The daily openings on an average were down by 12 in 2016 and 15 in 2013.
The number of new high street stores opening in 2017 fell to 4,083 compared to 4,534 in 2016, with the second half of the year seeing substantially more closures and fewer openings than the first six months.
Beauty product stores, coffee shops, cafes and tearooms and ice cream parlours bucked the trend with the highest increase in net store numbers, while physical bookshops and vaping remained popular.
Lisa Hooker, consumer markets leader at PwC, said “2017 was tough for the British retail industry, particularly the second half of the year.”
Seeing volatility month to month and across different sectors as wage growth failed to keep up with inflation. It has forced many shoppers to think more carefully about their spending habits.
In addition to this many retailers are increasingly feeling the impact of the acceleration of online shopping as consumers feel more comfortable with price transparency and reliability of delivery options offered by online players.
Digital offerings are increasingly becoming not only make or break in areas like fashion but also for banks, travel agents and estate agents all of which closed a significant number of high street outlets last year.
“The winners at the moment, such as nail bars, coffee shops, bookstores and craft beer pubs, are all flourishing because they serve the needs of emerging consumer segments such as experience-seeking millennials, and offer a differentiated physical proposition that online offerings can’t compete with.”

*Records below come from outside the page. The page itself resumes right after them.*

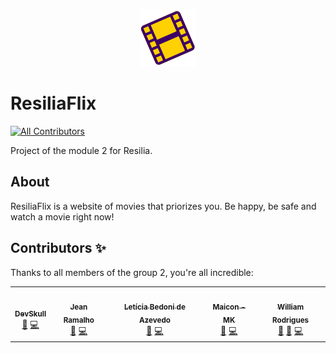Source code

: <p align="center">
  <a href="https://willy-r.github.io/resiliaflix/">
    <img src="assets/images/logo.svg" alt="ResiliaFlix logo">
  </a>
</p>

# ResiliaFlix

<!-- ALL-CONTRIBUTORS-BADGE:START - Do not remove or modify this section -->
[![All Contributors](https://img.shields.io/badge/all_contributors-5-orange.svg?style=flat-square)](#contributors-)
<!-- ALL-CONTRIBUTORS-BADGE:END -->

Project of the module 2 for Resilia.


## About

ResiliaFlix is a website of movies that priorizes you. Be happy, be safe and watch a movie right now!


## Contributors ✨

Thanks to all members of the group 2, you're all incredible:

<!-- ALL-CONTRIBUTORS-LIST:START - Do not remove or modify this section -->
<!-- prettier-ignore-start -->
<!-- markdownlint-disable -->
<table>
  <tr>
    <td align="center"><a href="https://github.com/DevSkull"><img src="https://avatars.githubusercontent.com/u/88167078?v=4?s=150" width="150px;" alt=""/><br /><sub><b>DevSkull</b></sub></a><br /><a href="#ideas-DevSkull" title="Ideas, Planning, & Feedback">🤔</a> <a href="https://github.com/willy-r/resiliaflix/commits?author=DevSkull" title="Code">💻</a></td>
    <td align="center"><a href="https://github.com/jeanramalho"><img src="https://avatars.githubusercontent.com/u/72111010?v=4?s=150" width="150px;" alt=""/><br /><sub><b>Jean Ramalho</b></sub></a><br /><a href="#ideas-jeanramalho" title="Ideas, Planning, & Feedback">🤔</a> <a href="https://github.com/willy-r/resiliaflix/commits?author=jeanramalho" title="Code">💻</a></td>
    <td align="center"><a href="https://www.linkedin.com/in/leticia-souza04/"><img src="https://avatars.githubusercontent.com/u/88463815?v=4?s=150" width="150px;" alt=""/><br /><sub><b>Letícia Bedoni de Azevedo</b></sub></a><br /><a href="#ideas-leticiabedoni" title="Ideas, Planning, & Feedback">🤔</a> <a href="https://github.com/willy-r/resiliaflix/commits?author=leticiabedoni" title="Code">💻</a></td>
    <td align="center"><a href="https://github.com/Maicon-MK"><img src="https://avatars.githubusercontent.com/u/88468371?v=4?s=150" width="150px;" alt=""/><br /><sub><b>Maicon - MK</b></sub></a><br /><a href="#ideas-Maicon-MK" title="Ideas, Planning, & Feedback">🤔</a> <a href="https://github.com/willy-r/resiliaflix/commits?author=Maicon-MK" title="Code">💻</a></td>
    <td align="center"><a href="https://willy-r.github.io/portfolio-feliz/"><img src="https://avatars.githubusercontent.com/u/47596121?v=4?s=150" width="150px;" alt=""/><br /><sub><b>William Rodrigues</b></sub></a><br /><a href="#ideas-willy-r" title="Ideas, Planning, & Feedback">🤔</a> <a href="https://github.com/willy-r/resiliaflix/pulls?q=is%3Apr+reviewed-by%3Awilly-r" title="Reviewed Pull Requests">👀</a> <a href="https://github.com/willy-r/resiliaflix/commits?author=willy-r" title="Code">💻</a></td>
  </tr>
</table>

<!-- markdownlint-restore -->
<!-- prettier-ignore-end -->

<!-- ALL-CONTRIBUTORS-LIST:END -->

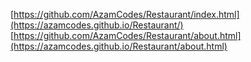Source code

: [https://github.com/AzamCodes/Restaurant/index.html](https://azamcodes.github.io/Restaurant/)
[https://github.com/AzamCodes/Restaurant/about.html](https://azamcodes.github.io/Restaurant/about.html)
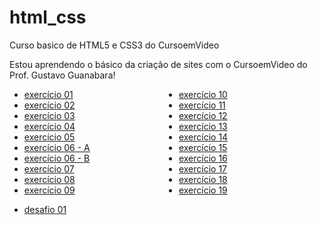  # html_css
 Curso basico de HTML5 e CSS3 do CursoemVideo

 Estou aprendendo o básico da criação de sites com o CursoemVideo do Prof. Gustavo Guanabara!
 
 <style> 
    ul{
        columns: 2;
    }
 </style>
 <ul>
     <li><a href="https://michelsouza-tech.github.io/html_css/md01/exercicios/ex01/index.html"> exercício 01</li>
     <li><a href="https://michelsouza-tech.github.io/html_css/md01/exercicios/ex02/index.html"> exercício 02</li>
     <li><a href="https://michelsouza-tech.github.io/html_css/md01/exercicios/ex03/index.html"> exercício 03</li>
     <li><a href="https://michelsouza-tech.github.io/html_css/md01/exercicios/ex04/index.html"> exercício 04</li>
     <li><a href="https://michelsouza-tech.github.io/html_css/md01/exercicios/ex05/index.html"> exercício 05</li>
     <li><a href="https://michelsouza-tech.github.io/html_css/md01/exercicios/ex06/html4.html"> exercício 06 - A</li>
     <li><a href="https://michelsouza-tech.github.io/html_css/md01/exercicios/ex06/html5.html"> exercício 06 - B</li>
     <li><a href="https://michelsouza-tech.github.io/html_css/md01/exercicios/ex07/index.html"> exercício 07</li>
     <li><a href="https://michelsouza-tech.github.io/html_css/md01/exercicios/ex08/index.html"> exercício 08</li>
     <li><a href="https://michelsouza-tech.github.io/html_css/md01/exercicios/ex09/index.html"> exercício 09</li>
     <li><a href="https://michelsouza-tech.github.io/html_css/md01/exercicios/ex10/index.html"> exercício 10</li>
     <li><a href="https://michelsouza-tech.github.io/html_css/md01/exercicios/ex11/index.html"> exercício 11</li>
     <li><a href="https://michelsouza-tech.github.io/html_css/md01/exercicios/ex12/index.html"> exercício 12</li>
     <li><a href="https://michelsouza-tech.github.io/html_css/md01/exercicios/ex13/index.html"> exercício 13</li>
     <li><a href="https://michelsouza-tech.github.io/html_css/md01/exercicios/ex14/index.html"> exercício 14</li>
     <li><a href="https://michelsouza-tech.github.io/html_css/md01/exercicios/ex15/index.html"> exercício 15</li>
     <li><a href="https://michelsouza-tech.github.io/html_css/md01/exercicios/ex16/index.html"> exercício 16</li>
     <li><a href="https://michelsouza-tech.github.io/html_css/md01/exercicios/ex17/index.html"> exercício 17</li>
     <li><a href="https://michelsouza-tech.github.io/html_css/md01/exercicios/ex18/index.html"> exercício 18</li>
     <li><a href="https://michelsouza-tech.github.io/html_css/md01/exercicios/ex19/index.html"> exercício 19</li>
 </ul>

<ul>
    <li><a href="https://michelsouza-tech.github.io/html_css/md01/desafios/d01/index.html"> desafio 01 </a>
</ul>



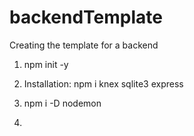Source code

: # backendTemplate
Creating the template for a backend

1) npm init -y

2) Installation: npm i knex sqlite3 express
3) npm i -D nodemon

4)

Lucy Stainton from the Local Data Company said: “There is of course no doubting that we are experiencing a period of great change in retail, and the question around the relevance and role of stores is still very much on the industry agenda.
“It is also interesting to note that despite the onslaught of digital and audiobooks, readily available via the likes of Amazon and Apple, booksellers are on the list of 2017 ‘risers’. Perhaps unexpected but then again does this suggest there is hope for more traditional retailing of physical products, if done well?”